With plenty of good, old-fashioned fireworks. General Dawes has heralded the forming of "The Minute Men of the Constitution" to "show these damned politicians and reformers that everyone in this neck of the woods isn't wishy-washy enough to fall in line with their dictation." The chief significance of this remark lies, of course, in his reference; to Chicago as "this neck of the woods." The spirit of the new outfit is most commendable. "We're going to out some stards into the backbone of the individual, and take a whack at the dictatorship of its political blue-noses." There's the general's gauntlet, and "fifty serious-minded men with yeast in their systems" back up his challenge.
Behind the general's characteristic picturesqueness of language lies a grim purpose.
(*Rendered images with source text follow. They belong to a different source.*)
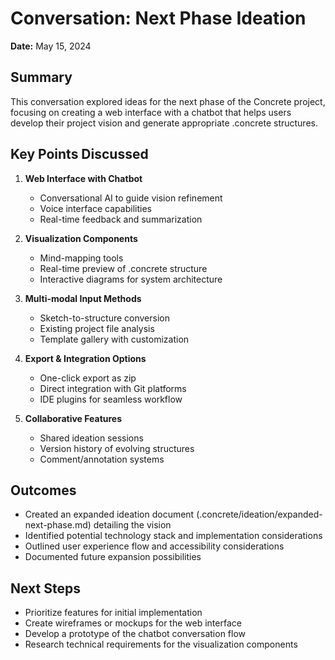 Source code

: # Conversation: Next Phase Ideation

**Date:** May 15, 2024

## Summary

This conversation explored ideas for the next phase of the Concrete project, focusing on creating a web interface with a chatbot that helps users develop their project vision and generate appropriate .concrete structures.

## Key Points Discussed

1. **Web Interface with Chatbot**
   - Conversational AI to guide vision refinement
   - Voice interface capabilities
   - Real-time feedback and summarization

2. **Visualization Components**
   - Mind-mapping tools
   - Real-time preview of .concrete structure
   - Interactive diagrams for system architecture

3. **Multi-modal Input Methods**
   - Sketch-to-structure conversion
   - Existing project file analysis
   - Template gallery with customization

4. **Export & Integration Options**
   - One-click export as zip
   - Direct integration with Git platforms
   - IDE plugins for seamless workflow

5. **Collaborative Features**
   - Shared ideation sessions
   - Version history of evolving structures
   - Comment/annotation systems

## Outcomes

- Created an expanded ideation document (.concrete/ideation/expanded-next-phase.md) detailing the vision
- Identified potential technology stack and implementation considerations
- Outlined user experience flow and accessibility considerations
- Documented future expansion possibilities

## Next Steps

- Prioritize features for initial implementation
- Create wireframes or mockups for the web interface
- Develop a prototype of the chatbot conversation flow
- Research technical requirements for the visualization components  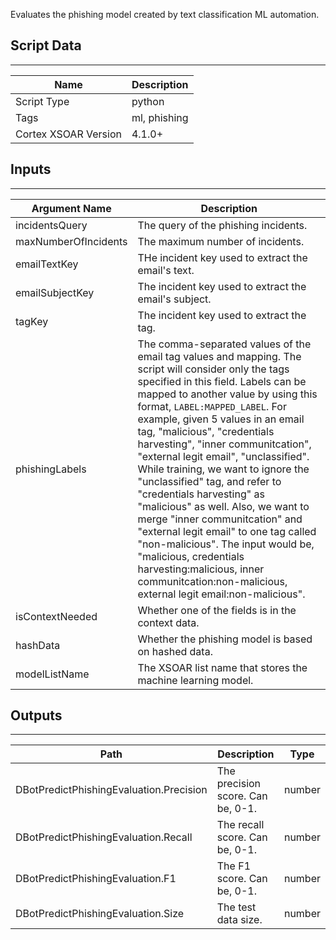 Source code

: Evaluates the phishing model created by text classification ML automation.

## Script Data
---

| **Name** | **Description** |
| --- | --- |
| Script Type | python |
| Tags | ml, phishing |
| Cortex XSOAR Version | 4.1.0+ |

## Inputs
---

| **Argument Name** | **Description** |
| --- | --- |
| incidentsQuery | The query of the phishing incidents. |
| maxNumberOfIncidents | The maximum number of incidents. |
| emailTextKey | THe incident key used to extract the email's text. |
| emailSubjectKey | The incident key used to extract the email's subject. |
| tagKey | The incident key used to extract the tag. |
| phishingLabels | The comma-separated values of the email tag values and mapping. The script will consider only the tags specified in this field. Labels can be mapped to another value by using this format, `LABEL:MAPPED_LABEL`. For example, given 5 values in an email tag, "malicious", "credentials harvesting", "inner communitcation", "external legit email", "unclassified". While training, we want to ignore the "unclassified" tag, and refer to "credentials harvesting" as "malicious" as well. Also, we want to merge "inner communitcation" and "external legit email" to one tag called "non-malicious". The input would be, "malicious, credentials harvesting:malicious, inner communitcation:non-malicious, external legit email:non-malicious". |
| isContextNeeded | Whether one of the fields is in the context data. |
| hashData |Whether the phishing model is based on hashed data. |
| modelListName | The XSOAR list name that stores the machine learning model. |

## Outputs
---

| **Path** | **Description** | **Type** |
| --- | --- | --- |
| DBotPredictPhishingEvaluation.Precision | The precision score. Can be, 0-1. | number |
| DBotPredictPhishingEvaluation.Recall | The recall score. Can be, 0-1. | number |
| DBotPredictPhishingEvaluation.F1 | The F1 score. Can be, 0-1. | number |
| DBotPredictPhishingEvaluation.Size | The test data size. | number |
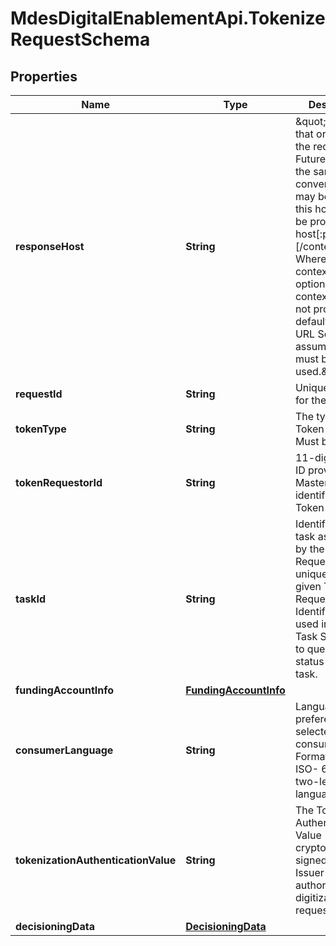 # MdesDigitalEnablementApi.TokenizeRequestSchema

## Properties

Name | Type | Description | Notes
------------ | ------------- | ------------- | -------------
**responseHost** | **String** | \&quot;The host that originated the request. Future calls in the same conversation may be routed to this host. Must be provided as: host[:port][/contextRoot] Where port and contextRoot are optional. If contextRoot is not provided, the default (per the URL Scheme) is assumed and must be used.\&quot;  | [optional] 
**requestId** | **String** | Unique identifier for the request.  | [optional] 
**tokenType** | **String** | The type of Token requested. Must be CLOUD  | 
**tokenRequestorId** | **String** | 11-digit numeric ID provided by Mastercard that identifies the Token Requestor.  | 
**taskId** | **String** | Identifier for this task as assigned by the Token Requestor, unique across a given Token Requestor Identifier. May be used in the Get Task Status API to query the status of this task.  | 
**fundingAccountInfo** | [**FundingAccountInfo**](FundingAccountInfo.md) |  | 
**consumerLanguage** | **String** | Language preference selected by the consumer. Formatted as an ISO- 639-1 two-letter language code.  | [optional] 
**tokenizationAuthenticationValue** | **String** | The Tokenization Authentication Value (TAV) as cryptographically signed by the Issuer to authorize this digitization request.  | [optional] 
**decisioningData** | [**DecisioningData**](DecisioningData.md) |  | [optional] 


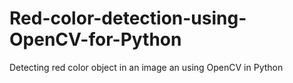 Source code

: # Red-color-detection-using-OpenCV-for-Python
Detecting red color object in an image an using OpenCV in Python
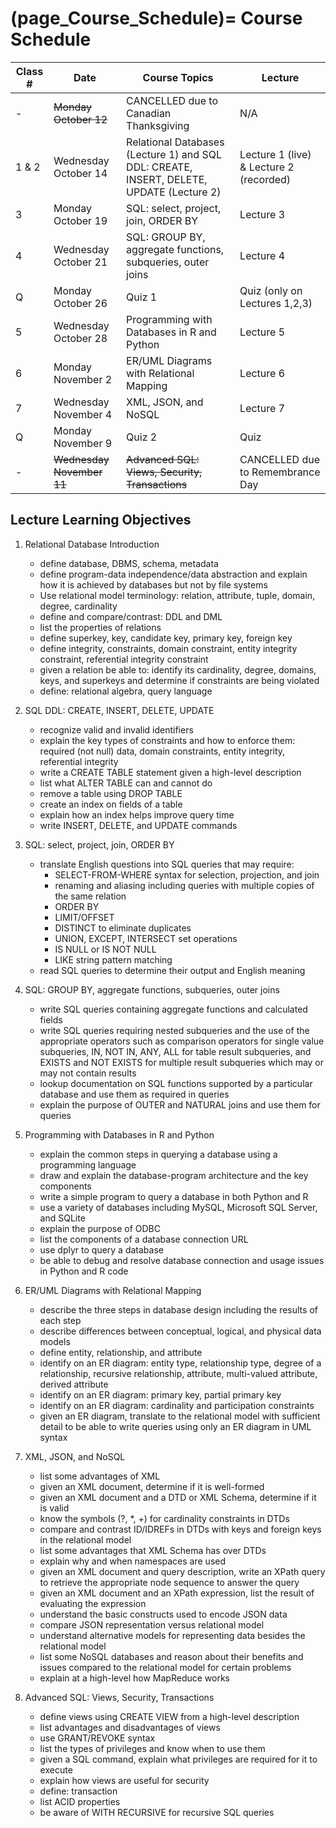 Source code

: (page_Course_Schedule)=
Course Schedule
=======================

| Class # | Date                         | Course Topics                                               | Lecture                                 |
|---------|------------------------------|-------------------------------------------------------------|-----------------------------------------|
| -       | <s>Monday October 12</s>     | CANCELLED due to Canadian Thanksgiving                      | N/A                                     |
| 1 & 2       | Wednesday October 14         | Relational Databases (Lecture 1) and SQL DDL: CREATE, INSERT, DELETE, UPDATE (Lecture 2)    | Lecture 1 (live) & Lecture 2 (recorded) |
| 3       | Monday October 19            | SQL: select, project, join, ORDER BY                        | Lecture 3                               |
| 4      | Wednesday October 21         | SQL: GROUP BY, aggregate functions, subqueries, outer joins | Lecture 4                               |
| Q       | Monday October 26            | Quiz 1                                                      | Quiz (only on Lectures 1,2,3)                                |
| 5       | Wednesday October 28         | Programming with Databases in R and Python                  | Lecture 5                                    |
| 6       | Monday November 2            | ER/UML Diagrams with Relational Mapping                     | Lecture 6                               |
| 7       | Wednesday November 4         | XML, JSON, and NoSQL                                        | Lecture 7                               |
| Q       | Monday November 9            | Quiz 2                                                      | Quiz                                    |
| -       | <s>Wednesday November 11</s> | <s>Advanced SQL: Views, Security, Transactions</s>          | CANCELLED due to Remembrance Day        |

## Lecture Learning Objectives

1. Relational Database Introduction

	- define database, DBMS, schema, metadata
	- define program-data independence/data abstraction and explain how it is achieved by databases but not by file systems
	- Use relational model terminology: relation, attribute, tuple, domain, degree, cardinality
	- define and compare/contrast: DDL and DML
	- list the properties of relations
	- define superkey, key, candidate key, primary key, foreign key
	- define integrity, constraints, domain constraint, entity integrity constraint, referential integrity constraint
	- given a relation be able to: identify its cardinality, degree, domains, keys, and superkeys and determine if constraints are being violated
	- define: relational algebra, query language
  
2. SQL DDL: CREATE, INSERT, DELETE, UPDATE

	- recognize valid and invalid identifiers
	- explain the key types of constraints and how to enforce them: required (not null) data, domain constraints, entity integrity, referential integrity
	- write a CREATE TABLE statement given a high-level description
	- list what ALTER TABLE can and cannot do 
	- remove a table using DROP TABLE
	- create an index on fields of a table
	- explain how an index helps improve query time
	- write INSERT, DELETE, and UPDATE commands
      
3. SQL: select, project, join, ORDER BY

	* translate English questions into SQL queries that may require:<br>
		- SELECT-FROM-WHERE syntax for selection, projection, and join<br> 
		- renaming and aliasing including queries with multiple copies of the same relation <br>
		- ORDER BY <br>
		- LIMIT/OFFSET <br>
		- DISTINCT to eliminate duplicates <br>
		- UNION, EXCEPT, INTERSECT set operations <br>
		- IS NULL or IS NOT NULL <br>
		- LIKE string pattern matching <br>
	* read SQL queries to determine their output and English meaning

4. SQL: GROUP BY, aggregate functions, subqueries, outer joins

	- write SQL queries containing aggregate functions and calculated fields
	- write SQL queries requiring nested subqueries and the use of the appropriate operators such as comparison operators for single value subqueries, IN, NOT IN, ANY, ALL for table result subqueries, and EXISTS and NOT EXISTS for multiple result subqueries which may or may not contain results
	- lookup documentation on SQL functions supported by a particular database and use them as required in queries
	- explain the purpose of OUTER and NATURAL joins and use them for queries

5. Programming with Databases in R and Python

	- explain the common steps in querying a database using a programming language
	- draw and explain the database-program architecture and the key components
	- write a simple program to query a database in both Python and R
	- use a variety of databases including MySQL, Microsoft SQL Server, and SQLite
	- explain the purpose of ODBC
	- list the components of a database connection URL
	- use dplyr to query a database
	- be able to debug and resolve database connection and usage issues in Python and R code

6. ER/UML Diagrams with Relational Mapping

	- describe the three steps in database design including the results of each step
	- describe differences between conceptual, logical, and physical data models
	- define entity, relationship, and attribute
	- identify on an ER diagram: entity type, relationship type, degree of a relationship, recursive relationship, attribute, multi-valued attribute, derived attribute
	- identify on an ER diagram: primary key, partial primary key
	- identify on an ER diagram: cardinality and participation constraints
	- given an ER diagram, translate to the relational model with sufficient detail to be able to write queries using only an ER diagram in UML syntax

7. XML, JSON, and NoSQL

	- list some advantages of XML
	- given an XML document, determine if it is well-formed
	- given an XML document and a DTD or XML Schema, determine if it is valid
	- know the symbols (?, \*, +) for cardinality constraints in DTDs
	- compare and contrast ID/IDREFs in DTDs with keys and foreign keys in the relational model
	- list some advantages that XML Schema has over DTDs
	- explain why and when namespaces are used
	- given an XML document and query description, write an XPath query to retrieve the appropriate node sequence to answer the query
	- given an XML document and an XPath expression, list the result of evaluating the expression
	- understand the basic constructs used to encode JSON data
	- compare JSON representation versus relational model
	- understand alternative models for representing data besides the relational model
	- list some NoSQL databases and reason about their benefits and issues compared to the relational model for certain problems
	- explain at a high-level how MapReduce works      

8. Advanced SQL: Views, Security, Transactions

	- define views using CREATE VIEW from a high-level description
	- list advantages and disadvantages of views
	- use GRANT/REVOKE syntax
	- list the types of privileges and know when to use them
	- given a SQL command, explain what privileges are required for it to execute
	- explain how views are useful for security
	- define: transaction
	- list ACID properties
	- be aware of WITH RECURSIVE for recursive SQL queries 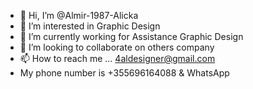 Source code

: - 👋 Hi, I’m @Almir-1987-Alicka
- 👀 I’m interested in Graphic Design
- 🌱 I’m currently working for Assistance Graphic Design
- 💞️ I’m looking to collaborate on others company
- 📫 How to reach me ... 4aldesigner@gmail.com
- My phone number is  +355696164088  & WhatsApp

<!---
Almir-1987-Alicka/Almir-1987-Alicka is a ✨ special ✨ repository because its `README.md` (this file) appears on your GitHub profile.
You can click the Preview link to take a look at your changes.
--->
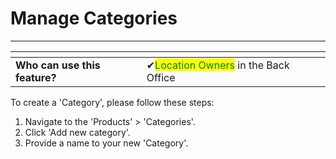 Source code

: # Manage Categories

***

<table data-card-size="large" data-view="cards"><thead><tr><th></th><th></th><th></th></tr></thead><tbody><tr><td><strong>Who can use this feature?</strong></td><td><span data-gb-custom-inline data-tag="emoji" data-code="2714">✔</span><mark style="color:green;">Location Owners</mark> in the Back Office</td><td></td></tr></tbody></table>

To create a 'Category', please follow these steps:

1. Navigate to the 'Products' > 'Categories'.
2. Click 'Add new category'.
3. Provide a name to your new 'Category'.
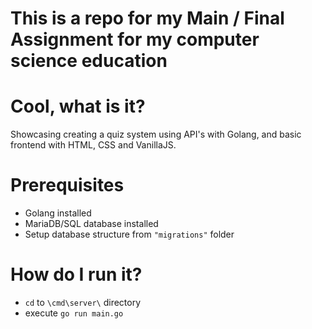 # This is a repo for my Main / Final Assignment for my computer science education

# Cool, what is it?
Showcasing creating a quiz system using API's with Golang, and basic frontend with HTML, CSS and VanillaJS.

# Prerequisites
- Golang installed
- MariaDB/SQL database installed
- Setup database structure from `"migrations"` folder

# How do I run it?
- `cd` to `\cmd\server\` directory
- execute `go run main.go` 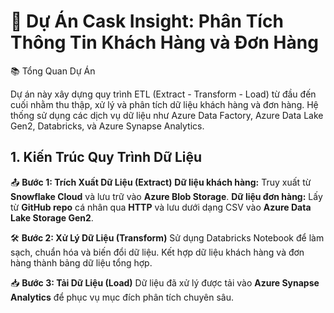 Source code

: # 🚀 Dự Án Cask Insight: Phân Tích Thông Tin Khách Hàng và Đơn Hàng

📚 Tổng Quan Dự Án

Dự án này xây dựng quy trình ETL (Extract - Transform - Load) từ đầu đến cuối nhằm thu thập, xử lý và phân tích dữ liệu khách hàng và đơn hàng. Hệ thống sử dụng các dịch vụ dữ liệu như Azure Data Factory, Azure Data Lake Gen2, Databricks, và Azure Synapse Analytics.

## 1. Kiến Trúc Quy Trình Dữ Liệu

📤 **Bước 1: Trích Xuất Dữ Liệu (Extract)**
**Dữ liệu khách hàng:** Truy xuất từ **Snowflake Cloud** và lưu trữ vào **Azure Blob Storage**.
**Dữ liệu đơn hàng:** Lấy từ **GitHub repo** cá nhân qua **HTTP** và lưu dưới dạng CSV vào **Azure Data Lake Storage Gen2**.

🛠️ **Bước 2: Xử Lý Dữ Liệu (Transform)**
Sử dụng Databricks Notebook để làm sạch, chuẩn hóa và biến đổi dữ liệu.
Kết hợp dữ liệu khách hàng và đơn hàng thành bảng dữ liệu tổng hợp.

📥 **Bước 3: Tải Dữ Liệu (Load)**
Dữ liệu đã xử lý được tải vào **Azure Synapse Analytics** để phục vụ mục đích phân tích chuyên sâu.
He plans to build up respect for the law and the Constitution, to combat all influences which breed class or religious discrimination, and to restore the individualism which once marked the American, but which has been so largely swallowed up by unions, vast industries, and "collective bargaining." Again General Dawes has tackled a man-sized job.
Everyone who regrets the original independence and pioneer spirit will encourage this effort. Unfortunately it is a counter-movement, a reaction, directly contrary to the present trend. A curious combination of economic dependence with political and social dissatisfaction has given rise to a most difficult situation, which such forces as the Ku Klux have only made more acute. At first glance "The Minute Men" are directed against the Klan, but essentially their object is much the same. Both societies seek a return to conditions once considered normal,--which may never be normal again. Influences which even General Dawes is powerless to control are forcing America as well as Europe to gradual changes of external policy, to revisions of government, to paternalism rather than individualism. "Hell and Maria" has put his back against a steam roller; but he will have plenty of assistants. The surviving individualists are preparing for a finish-fight, and if their methods are sometimes quaint, their cause is no less worthy of support.